Radial velocity variations in the young eruptive star EX Lupi^⋆,⋆⋆

¹ European Space Agency (ESA-ESTEC, SRE-S), PO Box 299, 2200 AG Noordwijk, The Netherlands
e-mail: akospal@rssd.esa.int
² Max-Planck-Institut für Astronomie, Königstuhl 17, 69117 Heidelberg, Germany
³ Departamento de Física Teórica, Facultad de Ciencias, Universidad Autónoma de Madrid, 28049 Cantoblanco, Madrid, Spain
⁴ Konkoly Observatory, Research Centre for Astronomy and Earth Sciences, Hungarian Academy of Sciences, PO Box 67, 1525 Budapest, Hungary
⁵ Departamento de Física y Astronomía, Facultad de Ciencias, Universidad de Valparaíso, Av. Gran Bretaña 1111, 5030 Casilla, Valparaíso, Chile
⁶ European Southern Observatory, Alonso de Córdova 3107, Vitacura, Santiago, Chile

Received: 1 August 2013
Accepted: 21 October 2013

Abstract

Context. EX Lup-type objects (EXors) are low-mass pre-main sequence objects characterized by optical and near-infrared outbursts attributed to highly enhanced accretion from the circumstellar disk onto the star.

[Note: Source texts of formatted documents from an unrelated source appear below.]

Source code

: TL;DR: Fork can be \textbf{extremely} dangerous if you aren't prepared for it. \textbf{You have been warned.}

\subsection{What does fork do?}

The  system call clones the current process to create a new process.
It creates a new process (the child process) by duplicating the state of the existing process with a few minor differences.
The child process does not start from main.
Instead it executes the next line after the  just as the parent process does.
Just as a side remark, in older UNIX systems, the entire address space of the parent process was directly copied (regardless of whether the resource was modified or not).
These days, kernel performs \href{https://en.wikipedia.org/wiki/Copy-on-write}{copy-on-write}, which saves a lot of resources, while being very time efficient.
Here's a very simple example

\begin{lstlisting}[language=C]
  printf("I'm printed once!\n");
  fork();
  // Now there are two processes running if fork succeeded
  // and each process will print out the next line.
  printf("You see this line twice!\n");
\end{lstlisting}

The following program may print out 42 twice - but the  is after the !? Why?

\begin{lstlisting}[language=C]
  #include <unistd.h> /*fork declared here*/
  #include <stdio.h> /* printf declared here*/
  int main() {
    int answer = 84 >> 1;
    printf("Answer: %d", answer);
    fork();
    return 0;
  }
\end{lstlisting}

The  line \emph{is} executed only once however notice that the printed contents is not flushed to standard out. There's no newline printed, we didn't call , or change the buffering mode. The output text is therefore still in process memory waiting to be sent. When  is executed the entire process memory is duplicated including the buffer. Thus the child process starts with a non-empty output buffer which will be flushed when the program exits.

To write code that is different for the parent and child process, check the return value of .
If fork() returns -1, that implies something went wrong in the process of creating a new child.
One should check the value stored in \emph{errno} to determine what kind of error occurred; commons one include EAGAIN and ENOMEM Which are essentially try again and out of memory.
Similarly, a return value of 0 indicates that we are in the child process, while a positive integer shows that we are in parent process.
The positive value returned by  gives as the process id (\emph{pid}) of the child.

Aims. The trigger mechanism of EXor outbursts is still debated. One type of theory requires a close (sub)stellar companion that perturbs the inner part of the disk and triggers the onset of the enhanced accretion. Here, we study the radial velocity (RV) variations of EX Lup, the prototype of the EXor class, and test whether they can be related to a close companion.

Methods. We conducted a five-year RV survey, collecting 54 observations with HARPS and FEROS. We analyzed the activity of EX Lup by checking the bisector, the equivalent width of the Ca 8662 Å line, the asymmetry of the Ca II K line, the activity indicator S_FEROS, the asymmetry of the cross-correlation function, the line depth ratio of the VI/FeI lines, and the TiO, CaH 2, CaH 3, CaOH, and Hα indices. We complemented the RV measurements with a 14-day optical/infrared photometric monitoring to look for signatures of activity or varying accretion.

Results. We found that the RV of EX Lup is periodic (P = 7.417  d), with stable period, semi-amplitude (2.2 km s^-1), and phase over at least four years of observations. This period is not present in any of the above-mentioned activity indicators. However, the RVs of narrow metallic emission lines suggest the same period, but with an anti-correlating phase. The observed absorption line RVs can be fitted with a Keplerian solution around a 0.6 M_⊙ central star with msini = (14.7 ± 0.7) M_Jup and eccentricity of e = 0.24. Alternatively, we attempted to model the observations with a cold or hot stellar spot as well. We found that in our simple model, the spot parameters needed to reproduce the RV semi-amplitude are in contradiction with the photometric variability, making the spot scenario unlikely.

Conclusions. We qualitatively discuss two possibilities to explain the RV data: a geometry with two accretion columns rotating with the star, and a single accretion flow synchronized with the orbital motion of the hypothetical companion; the second scenario is more consistent with the observed properties of EX Lup. In this scenario, the companion’s mass would fall into the brown dwarf desert, which, together with the unusually small separation of 0.06 au would make EX Lup a unique binary system. The companion also has interesting implications on the physical mechanisms responsible for triggering the outburst.